More commonly now the expression that Ryan Howard wears on his face is the sulk. The sulk after yet another at bat when he failed to go the opposite way with the pitch. When he flailed and missed at a low and outside curve ball. When he is handcuffed by a fastball in or just plain guesses wrong yet again at a called strike three.

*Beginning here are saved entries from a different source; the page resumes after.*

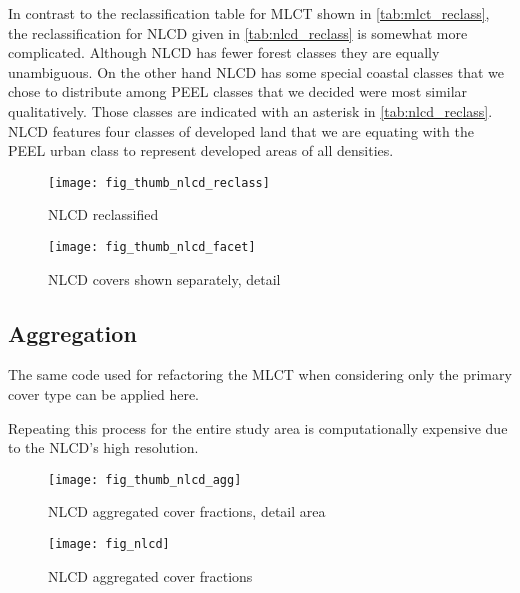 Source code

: In contrast to the reclassification table for MLCT shown in
\autoref{tab:mlct_reclass}, the reclassification for NLCD given in
\autoref{tab:nlcd_reclass} is somewhat more complicated.  Although
NLCD has fewer forest classes they are equally unambiguous.  On the
other hand NLCD has some special coastal classes that we chose to
distribute among PEEL classes that we decided were most similar
qualitatively.  Those classes are indicated with an asterisk in
\autoref{tab:nlcd_reclass}.  NLCD features four classes of developed
land that we are equating with the PEEL urban class to represent
developed areas of all densities.



\begin{figure}[ht] 
\centering


\texttt{[image: fig\_thumb\_nlcd\_reclass]}
 
\caption{NLCD reclassified} 
\label{fig:thumb_nlcd_reclass} 
\end{figure} 

\begin{figure}[ht] 
\centering
  

\texttt{[image: fig\_thumb\_nlcd\_facet]}
 
\caption{NLCD covers shown separately, detail} 
\label{fig:thumb_nlcd_facet} 
\end{figure} 

\clearpage

\subsection{Aggregation}
\label{sec:nlcd-aggr}

The same code used for refactoring the MLCT when considering only the
primary cover type can be applied here.

Repeating this process for the entire study area is computationally
expensive due to the NLCD's high resolution.


 

\begin{figure}[ht] 
\centering
  


\texttt{[image: fig\_thumb\_nlcd\_agg]}
 
\caption{NLCD aggregated cover fractions, detail area}
\label{fig:thumb_nlcd_agg}
\end{figure} 



\begin{figure}[ht] 
  \centering
  
  \texttt{[image: fig\_nlcd]}
\caption{NLCD aggregated cover fractions}
\label{fig:nlcd}
\end{figure}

Yet I do see signs of hope this spring. The other day I saw him take a 3-2 pitch for ball four, even though there was no one on base with the Phils already well behind on the scoreboard. During the regular season we will see similar situations where Howard is pulled for a pinch runner, or replaced late in the game simply for defensive purposes. Particularly when the opposition has left-handed relief pitching available, there is no concern about his bat being out of the lineup. He doesn’t exhibit much energy or enthusiasm on the field for the game, but he seems to care just a bit more than his fellow Sultan of Sulk, the shortstop known as Jimmy Pop-Up.
Is Jimmy Rollins in manager Ryne Sandberg’s doghouse? Seems that way, according to baseball pundit Jim Salisbury. Asked to comment about Galvis starting pencilled into the lineup against the Yankees at Bright House for Thursday’s game, Sandberg reportedly remarked: “Freddy’s a guy that will get playing time at various positions. He’s a guy that I like in the lineup. I felt good about what he brings to the table. The biggest thing I like is his energy and his positive influence, his positive influence on everyone around him.” Sandberg was asked what he would say about Rollins in that regard. “No comment,” the manager said.
Watch this revealing interview of Jimmy Rollins and Larry Bowa, posted by Salisbury just two days ago. Simply put, Jimmy admits he didn’t always run balls out. He somehow dissociates offense from defense. Defense is where Jimmy never dogs it or takes a siesta. The most revealing comment from Bowa is that Rollins has to make an adjustment to the fact that he’s on a mediocre team. Rollins hasn’t made the adjustment to handle that adversity. And that, my friends, is why Hall of Famer Ryne Sandberg, who won’t accept a player of Rollins’ caliber sulking. You sulk, whether it’s at the plate or in the field, you’ll sit.
We all know that kids role model sports figures, so I like this message. No matter what talent level you have, demand the best performance of yourself that you can deliver in all phases of your game. It will be very interesting to see how J-Pop responds to being benched. Kids of all ages in Philly and Clearwater are watching closely.